* _TASK OBJECTIVE_
Your answer is to be every line of the material that includes the string "Storyboard".

* _DATA EXCERPTS_
# # # # # # #

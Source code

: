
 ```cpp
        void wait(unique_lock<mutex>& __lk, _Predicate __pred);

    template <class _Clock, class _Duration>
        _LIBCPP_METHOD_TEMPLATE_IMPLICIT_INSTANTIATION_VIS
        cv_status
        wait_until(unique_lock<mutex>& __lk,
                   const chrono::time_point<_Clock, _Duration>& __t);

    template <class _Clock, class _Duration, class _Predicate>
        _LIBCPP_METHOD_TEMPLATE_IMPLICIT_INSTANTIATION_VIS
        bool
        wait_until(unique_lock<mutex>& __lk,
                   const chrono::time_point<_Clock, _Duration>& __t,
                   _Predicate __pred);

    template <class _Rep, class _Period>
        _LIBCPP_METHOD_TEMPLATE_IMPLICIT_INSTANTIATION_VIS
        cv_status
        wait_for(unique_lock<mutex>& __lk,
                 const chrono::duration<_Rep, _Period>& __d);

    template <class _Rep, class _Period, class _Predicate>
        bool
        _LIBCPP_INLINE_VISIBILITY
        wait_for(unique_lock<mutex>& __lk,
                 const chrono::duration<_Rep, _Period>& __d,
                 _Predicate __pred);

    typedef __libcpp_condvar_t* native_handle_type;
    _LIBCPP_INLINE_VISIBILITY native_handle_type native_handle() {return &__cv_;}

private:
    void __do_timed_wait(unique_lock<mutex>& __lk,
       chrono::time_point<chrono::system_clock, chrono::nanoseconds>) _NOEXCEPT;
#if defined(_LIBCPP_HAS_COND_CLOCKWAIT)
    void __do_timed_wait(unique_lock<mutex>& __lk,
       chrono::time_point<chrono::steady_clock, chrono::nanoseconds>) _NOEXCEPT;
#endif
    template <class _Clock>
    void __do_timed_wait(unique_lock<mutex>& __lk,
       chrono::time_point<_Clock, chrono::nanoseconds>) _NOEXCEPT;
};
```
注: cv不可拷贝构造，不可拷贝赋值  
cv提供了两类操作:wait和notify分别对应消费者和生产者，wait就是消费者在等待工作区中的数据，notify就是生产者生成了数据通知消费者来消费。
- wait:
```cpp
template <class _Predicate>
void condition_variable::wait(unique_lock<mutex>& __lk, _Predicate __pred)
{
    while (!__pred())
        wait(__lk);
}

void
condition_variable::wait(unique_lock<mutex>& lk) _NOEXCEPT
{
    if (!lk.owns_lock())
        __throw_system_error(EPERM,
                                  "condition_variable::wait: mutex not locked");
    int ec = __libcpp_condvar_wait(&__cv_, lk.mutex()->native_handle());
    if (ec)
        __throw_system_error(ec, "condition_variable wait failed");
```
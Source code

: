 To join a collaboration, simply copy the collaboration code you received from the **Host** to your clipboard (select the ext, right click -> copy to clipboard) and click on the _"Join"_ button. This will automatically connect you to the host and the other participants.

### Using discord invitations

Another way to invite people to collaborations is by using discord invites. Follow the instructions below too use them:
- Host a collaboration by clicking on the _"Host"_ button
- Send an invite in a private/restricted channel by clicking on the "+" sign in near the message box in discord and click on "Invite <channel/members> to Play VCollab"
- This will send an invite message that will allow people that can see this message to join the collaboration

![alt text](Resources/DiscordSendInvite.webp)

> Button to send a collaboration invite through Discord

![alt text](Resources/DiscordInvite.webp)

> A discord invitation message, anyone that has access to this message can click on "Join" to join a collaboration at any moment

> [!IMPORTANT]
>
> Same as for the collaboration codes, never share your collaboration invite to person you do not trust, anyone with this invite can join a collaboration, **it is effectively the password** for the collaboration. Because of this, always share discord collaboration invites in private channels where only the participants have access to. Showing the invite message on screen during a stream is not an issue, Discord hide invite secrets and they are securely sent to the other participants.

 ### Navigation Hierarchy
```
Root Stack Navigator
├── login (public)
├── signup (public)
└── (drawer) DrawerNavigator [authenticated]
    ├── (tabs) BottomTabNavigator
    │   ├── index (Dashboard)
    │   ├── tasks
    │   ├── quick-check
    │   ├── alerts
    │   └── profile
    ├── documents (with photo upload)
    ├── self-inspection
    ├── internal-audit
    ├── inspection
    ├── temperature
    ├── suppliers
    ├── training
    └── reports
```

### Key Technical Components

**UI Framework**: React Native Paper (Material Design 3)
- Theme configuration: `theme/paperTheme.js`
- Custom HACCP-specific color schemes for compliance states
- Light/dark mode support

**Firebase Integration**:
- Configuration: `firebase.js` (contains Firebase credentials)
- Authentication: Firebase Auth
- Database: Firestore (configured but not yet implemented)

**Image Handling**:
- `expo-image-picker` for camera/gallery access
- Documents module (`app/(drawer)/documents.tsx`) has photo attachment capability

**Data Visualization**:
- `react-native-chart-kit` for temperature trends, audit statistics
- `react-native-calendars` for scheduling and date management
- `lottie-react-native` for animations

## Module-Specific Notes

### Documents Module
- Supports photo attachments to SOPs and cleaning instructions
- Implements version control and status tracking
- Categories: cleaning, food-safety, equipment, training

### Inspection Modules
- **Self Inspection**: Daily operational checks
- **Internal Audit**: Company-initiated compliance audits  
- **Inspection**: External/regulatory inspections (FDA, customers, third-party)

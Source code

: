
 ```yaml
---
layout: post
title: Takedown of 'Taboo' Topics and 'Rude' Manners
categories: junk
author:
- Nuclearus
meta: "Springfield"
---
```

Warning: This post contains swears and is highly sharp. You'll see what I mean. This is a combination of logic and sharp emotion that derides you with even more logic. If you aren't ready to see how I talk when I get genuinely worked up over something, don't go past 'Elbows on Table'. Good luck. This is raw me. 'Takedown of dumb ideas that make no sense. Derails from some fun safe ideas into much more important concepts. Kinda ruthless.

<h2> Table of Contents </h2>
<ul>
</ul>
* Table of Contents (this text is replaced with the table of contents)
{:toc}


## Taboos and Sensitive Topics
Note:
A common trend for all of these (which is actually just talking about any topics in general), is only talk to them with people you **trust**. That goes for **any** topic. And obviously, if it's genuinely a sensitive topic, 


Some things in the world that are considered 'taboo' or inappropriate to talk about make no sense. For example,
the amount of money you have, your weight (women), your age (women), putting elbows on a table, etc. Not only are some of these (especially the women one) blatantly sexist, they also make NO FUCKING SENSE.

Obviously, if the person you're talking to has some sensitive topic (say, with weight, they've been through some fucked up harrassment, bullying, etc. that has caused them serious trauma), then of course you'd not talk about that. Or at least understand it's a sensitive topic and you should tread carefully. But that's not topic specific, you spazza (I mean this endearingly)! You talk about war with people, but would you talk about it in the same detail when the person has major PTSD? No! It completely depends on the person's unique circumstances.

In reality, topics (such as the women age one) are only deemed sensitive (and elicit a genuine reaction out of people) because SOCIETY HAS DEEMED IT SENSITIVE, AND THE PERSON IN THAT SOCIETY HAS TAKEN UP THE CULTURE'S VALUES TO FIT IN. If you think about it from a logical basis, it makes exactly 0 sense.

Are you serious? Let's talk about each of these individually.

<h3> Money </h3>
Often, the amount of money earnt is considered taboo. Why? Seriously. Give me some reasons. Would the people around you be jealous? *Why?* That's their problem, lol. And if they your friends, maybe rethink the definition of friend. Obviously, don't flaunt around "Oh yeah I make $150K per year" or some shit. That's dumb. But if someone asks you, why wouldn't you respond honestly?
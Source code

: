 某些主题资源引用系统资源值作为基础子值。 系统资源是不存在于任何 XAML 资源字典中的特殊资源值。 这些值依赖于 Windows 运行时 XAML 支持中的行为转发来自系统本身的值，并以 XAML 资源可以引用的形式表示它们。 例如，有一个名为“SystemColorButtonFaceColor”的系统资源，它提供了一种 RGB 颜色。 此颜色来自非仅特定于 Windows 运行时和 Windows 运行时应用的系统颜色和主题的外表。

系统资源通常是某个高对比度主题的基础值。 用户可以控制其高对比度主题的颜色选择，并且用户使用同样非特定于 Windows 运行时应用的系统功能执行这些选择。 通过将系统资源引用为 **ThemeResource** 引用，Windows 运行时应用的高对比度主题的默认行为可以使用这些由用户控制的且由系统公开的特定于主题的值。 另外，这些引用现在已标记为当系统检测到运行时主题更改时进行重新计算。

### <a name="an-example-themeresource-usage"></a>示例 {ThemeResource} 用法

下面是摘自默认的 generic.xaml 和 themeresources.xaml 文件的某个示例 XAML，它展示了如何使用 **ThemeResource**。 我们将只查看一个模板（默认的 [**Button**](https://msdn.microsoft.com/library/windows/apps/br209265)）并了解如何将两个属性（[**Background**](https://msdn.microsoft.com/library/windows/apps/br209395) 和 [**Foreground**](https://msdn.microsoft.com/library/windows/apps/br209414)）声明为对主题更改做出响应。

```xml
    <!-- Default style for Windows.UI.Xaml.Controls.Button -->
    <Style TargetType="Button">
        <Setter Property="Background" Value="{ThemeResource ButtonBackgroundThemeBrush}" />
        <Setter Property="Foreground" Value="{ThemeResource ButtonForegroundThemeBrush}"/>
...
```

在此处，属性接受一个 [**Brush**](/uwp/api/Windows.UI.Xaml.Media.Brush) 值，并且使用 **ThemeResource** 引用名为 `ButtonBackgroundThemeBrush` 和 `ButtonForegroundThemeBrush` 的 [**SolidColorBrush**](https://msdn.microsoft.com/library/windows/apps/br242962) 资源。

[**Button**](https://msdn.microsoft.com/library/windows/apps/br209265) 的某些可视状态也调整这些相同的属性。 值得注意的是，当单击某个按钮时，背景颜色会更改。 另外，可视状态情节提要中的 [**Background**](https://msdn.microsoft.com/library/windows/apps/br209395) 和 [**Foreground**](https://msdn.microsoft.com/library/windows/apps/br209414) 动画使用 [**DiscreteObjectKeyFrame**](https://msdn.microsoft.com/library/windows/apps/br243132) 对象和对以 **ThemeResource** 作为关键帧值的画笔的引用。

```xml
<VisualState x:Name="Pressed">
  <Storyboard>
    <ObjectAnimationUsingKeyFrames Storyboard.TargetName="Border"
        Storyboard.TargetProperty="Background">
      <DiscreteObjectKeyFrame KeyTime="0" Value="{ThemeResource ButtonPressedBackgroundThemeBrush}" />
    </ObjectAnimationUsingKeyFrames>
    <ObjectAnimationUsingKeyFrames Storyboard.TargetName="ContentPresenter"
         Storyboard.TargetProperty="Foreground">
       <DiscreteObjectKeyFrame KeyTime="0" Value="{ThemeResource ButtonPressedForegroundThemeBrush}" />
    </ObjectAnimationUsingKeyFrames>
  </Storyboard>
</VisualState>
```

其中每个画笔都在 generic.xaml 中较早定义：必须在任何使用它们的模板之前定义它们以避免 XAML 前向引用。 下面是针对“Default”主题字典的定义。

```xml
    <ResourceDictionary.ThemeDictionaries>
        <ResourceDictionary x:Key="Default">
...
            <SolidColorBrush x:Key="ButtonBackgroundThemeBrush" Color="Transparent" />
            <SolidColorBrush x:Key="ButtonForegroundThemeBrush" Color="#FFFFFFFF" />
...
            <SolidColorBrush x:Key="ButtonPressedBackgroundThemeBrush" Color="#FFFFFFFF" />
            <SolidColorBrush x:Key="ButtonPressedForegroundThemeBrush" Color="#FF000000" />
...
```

# # # # # # #

* _RESULT OF THE EXERCISE_
  <Storyboard>
    <ObjectAnimationUsingKeyFrames Storyboard.TargetName="Border"
        Storyboard.TargetProperty="Background">
    <ObjectAnimationUsingKeyFrames Storyboard.TargetName="ContentPresenter"
         Storyboard.TargetProperty="Foreground">
  </Storyboard>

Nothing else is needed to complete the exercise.